NEWS

BPOM Tetapkan 2 Perusahaan Farmasi Langgar Aturan Produksi Obat Sirop

Terbukti menggunakan EG dan DEG.

BPOM Tetapkan 2 Perusahaan Farmasi Langgar Aturan Produksi Obat SiropKepala BPOM, Penny Lukito. (Tangkapan layar)
by
09 November 2022
Follow Fortune Indonesia untuk mendapatkan informasi terkini. Klik untuk follow WhatsApp Channel & Google News

Jakarta, FORTUNE - Badan Pengawas Obat dan Makanan (BPOM) mengumumkan dua nama produsen dalam industri farmasi yang melanggar ketentuan pengunaan bahan baku pelarut dalam menghasilkan obat sirop. Kedua perusahaan tersebut adalah PT Samco Farma dan PT Ciubros Farma.

Berdasarkan hasil pengujian bahan baku dan produk jadi, kedua entitas farmasi itu terbukti menggunakan senyawa Etilon Glikol (EG) dan Dietilon Glikol (DEG) yang tidak memenuhi persyaratan karena melebihi batas aman yang ditentukan.

“Cemaran EG dan DEG dalam bahan baku pelarut tersebut tidak memenuhi persyaratan dalam produk jadi, bahkan melebihi ambang batas aman,” ujar Kepala BPOM Penny Lukito saat konferensi pers, Rabu (9/11).

Menurut Kepala BPOM, Penny Lukito, dalam konferensi pers hari ini (9/11), standar baku nasional yang diakui menyebut ambang batas aman atau tolerable daily intake (TDI) untuk EG dan DEG adalah 0,5 miligram/kilogram berat badan per hari.
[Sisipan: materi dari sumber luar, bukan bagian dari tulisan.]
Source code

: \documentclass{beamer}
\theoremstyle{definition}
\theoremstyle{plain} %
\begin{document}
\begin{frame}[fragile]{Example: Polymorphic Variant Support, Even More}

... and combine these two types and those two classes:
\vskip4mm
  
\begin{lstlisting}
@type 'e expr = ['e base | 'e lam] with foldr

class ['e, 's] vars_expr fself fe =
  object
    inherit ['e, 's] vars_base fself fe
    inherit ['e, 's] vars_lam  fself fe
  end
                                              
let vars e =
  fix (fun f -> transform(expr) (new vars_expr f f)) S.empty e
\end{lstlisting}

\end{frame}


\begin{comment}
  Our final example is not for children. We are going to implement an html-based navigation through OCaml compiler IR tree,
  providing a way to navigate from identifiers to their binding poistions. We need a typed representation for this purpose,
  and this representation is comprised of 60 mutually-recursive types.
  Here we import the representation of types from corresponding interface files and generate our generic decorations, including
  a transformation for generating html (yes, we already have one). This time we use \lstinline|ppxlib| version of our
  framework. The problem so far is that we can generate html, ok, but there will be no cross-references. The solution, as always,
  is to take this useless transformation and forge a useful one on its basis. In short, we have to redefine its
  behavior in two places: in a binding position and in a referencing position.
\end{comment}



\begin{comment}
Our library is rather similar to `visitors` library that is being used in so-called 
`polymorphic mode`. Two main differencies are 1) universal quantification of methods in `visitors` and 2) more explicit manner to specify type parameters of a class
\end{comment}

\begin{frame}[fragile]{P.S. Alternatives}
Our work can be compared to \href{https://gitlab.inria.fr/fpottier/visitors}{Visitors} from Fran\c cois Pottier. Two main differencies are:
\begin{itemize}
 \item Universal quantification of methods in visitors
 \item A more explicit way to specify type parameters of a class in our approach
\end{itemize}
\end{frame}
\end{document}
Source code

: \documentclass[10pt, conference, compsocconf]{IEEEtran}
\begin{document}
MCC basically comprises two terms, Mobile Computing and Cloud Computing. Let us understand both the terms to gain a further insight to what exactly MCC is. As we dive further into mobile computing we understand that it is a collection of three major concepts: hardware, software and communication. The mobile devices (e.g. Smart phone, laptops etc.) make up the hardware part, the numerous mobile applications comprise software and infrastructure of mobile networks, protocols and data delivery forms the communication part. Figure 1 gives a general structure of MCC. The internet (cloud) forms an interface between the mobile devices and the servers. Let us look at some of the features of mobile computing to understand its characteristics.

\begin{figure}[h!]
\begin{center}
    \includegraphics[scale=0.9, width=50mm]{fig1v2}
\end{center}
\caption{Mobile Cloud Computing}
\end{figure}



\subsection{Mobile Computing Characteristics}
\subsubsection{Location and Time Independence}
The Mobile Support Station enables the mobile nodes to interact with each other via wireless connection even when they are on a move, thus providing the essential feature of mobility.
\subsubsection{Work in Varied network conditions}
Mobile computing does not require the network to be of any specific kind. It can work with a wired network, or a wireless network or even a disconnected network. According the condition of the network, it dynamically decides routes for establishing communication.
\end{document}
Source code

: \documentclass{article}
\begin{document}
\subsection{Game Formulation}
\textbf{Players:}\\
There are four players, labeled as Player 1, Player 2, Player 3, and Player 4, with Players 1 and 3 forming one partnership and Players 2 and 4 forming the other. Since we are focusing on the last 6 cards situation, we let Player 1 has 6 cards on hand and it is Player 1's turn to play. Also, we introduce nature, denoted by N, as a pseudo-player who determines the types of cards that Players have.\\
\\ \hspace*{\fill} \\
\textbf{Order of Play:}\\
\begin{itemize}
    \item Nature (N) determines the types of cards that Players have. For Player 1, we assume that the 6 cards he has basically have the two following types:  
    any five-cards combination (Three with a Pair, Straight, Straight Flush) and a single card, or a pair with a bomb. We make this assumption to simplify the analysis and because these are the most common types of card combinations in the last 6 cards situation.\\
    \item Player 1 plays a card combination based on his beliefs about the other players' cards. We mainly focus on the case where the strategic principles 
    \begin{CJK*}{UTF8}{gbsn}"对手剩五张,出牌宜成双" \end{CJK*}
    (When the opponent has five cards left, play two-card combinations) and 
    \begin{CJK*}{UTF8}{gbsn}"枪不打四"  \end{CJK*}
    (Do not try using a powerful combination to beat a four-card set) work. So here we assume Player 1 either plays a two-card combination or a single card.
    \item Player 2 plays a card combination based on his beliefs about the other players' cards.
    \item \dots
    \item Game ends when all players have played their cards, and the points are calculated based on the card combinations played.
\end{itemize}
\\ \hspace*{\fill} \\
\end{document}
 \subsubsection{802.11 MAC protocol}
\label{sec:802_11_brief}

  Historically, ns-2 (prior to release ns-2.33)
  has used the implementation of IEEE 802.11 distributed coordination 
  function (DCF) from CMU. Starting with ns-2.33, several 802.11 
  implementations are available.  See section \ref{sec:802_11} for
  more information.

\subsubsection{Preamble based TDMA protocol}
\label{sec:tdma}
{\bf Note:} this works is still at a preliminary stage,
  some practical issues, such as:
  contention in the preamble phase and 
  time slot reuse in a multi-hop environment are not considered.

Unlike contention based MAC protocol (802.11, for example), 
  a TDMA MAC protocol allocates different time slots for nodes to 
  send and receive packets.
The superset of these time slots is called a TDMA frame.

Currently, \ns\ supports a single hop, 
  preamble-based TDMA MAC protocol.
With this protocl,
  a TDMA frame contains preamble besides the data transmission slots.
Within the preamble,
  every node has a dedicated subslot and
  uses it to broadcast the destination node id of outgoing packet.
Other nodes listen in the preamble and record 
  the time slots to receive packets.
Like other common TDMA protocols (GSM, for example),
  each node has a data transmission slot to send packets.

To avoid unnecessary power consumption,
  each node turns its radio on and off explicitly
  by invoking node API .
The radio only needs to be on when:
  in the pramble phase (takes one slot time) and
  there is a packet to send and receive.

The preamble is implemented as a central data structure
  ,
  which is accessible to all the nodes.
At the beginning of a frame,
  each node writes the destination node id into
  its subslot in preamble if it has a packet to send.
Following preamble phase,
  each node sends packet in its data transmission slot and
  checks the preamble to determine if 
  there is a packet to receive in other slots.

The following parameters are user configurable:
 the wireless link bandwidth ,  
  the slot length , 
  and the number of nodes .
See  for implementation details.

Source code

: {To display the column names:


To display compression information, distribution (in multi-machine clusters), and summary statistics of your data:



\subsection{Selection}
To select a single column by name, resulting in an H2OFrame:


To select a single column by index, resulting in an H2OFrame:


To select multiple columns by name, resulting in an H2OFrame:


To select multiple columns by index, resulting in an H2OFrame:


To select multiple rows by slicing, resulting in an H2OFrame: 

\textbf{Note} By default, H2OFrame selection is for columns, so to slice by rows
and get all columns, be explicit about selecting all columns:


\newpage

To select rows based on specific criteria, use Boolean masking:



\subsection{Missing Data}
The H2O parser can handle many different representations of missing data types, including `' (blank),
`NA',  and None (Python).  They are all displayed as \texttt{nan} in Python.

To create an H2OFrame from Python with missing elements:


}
Lebih dari itu, obat dapat berbahaya bagi ginjal pasien

BPOM melakukan penindakan berupa penarikan obat sirop dari pedagang seluruh Indonesia. Selain itu, lembaga tersebut melakukan pemusnahan terhadap gelombang produk yang mengandung EG dan DEG melebihi batas aman.

Tindak dua distributor bahan baku obat

Penny juga mengatakan BPOM telah memeriksa pemenuhan cara distribusi obat yang baik (CDOB) oleh perusahaan besar farmasi (PBF). Industri yang menyalurkan bahan baku propilen glikol (PG) yang mengandung cemaran EG dan DEG—dan tidak memenuhi persyaratan—sertifikat CDOB-nya akan dicabut.

Sementara, PT Mega Setia Agung Kimia dan PT Tirta Buana Kemindo merupakan dua perusahaan yang tebukti melanggar. Kepada dua perusahaan tersebut, BPOM menjatuhkan sanksi penarikan sertifikat CDOB.

“Ada dua PBF yang dicabut CDOB karena menyalurkan produk yang mengandung cemaran EG dan DEG yang sangat besar dan terbukti tidak melakukan upaya jaminan mutu pelarut yang didapatkan,” ujar Penny.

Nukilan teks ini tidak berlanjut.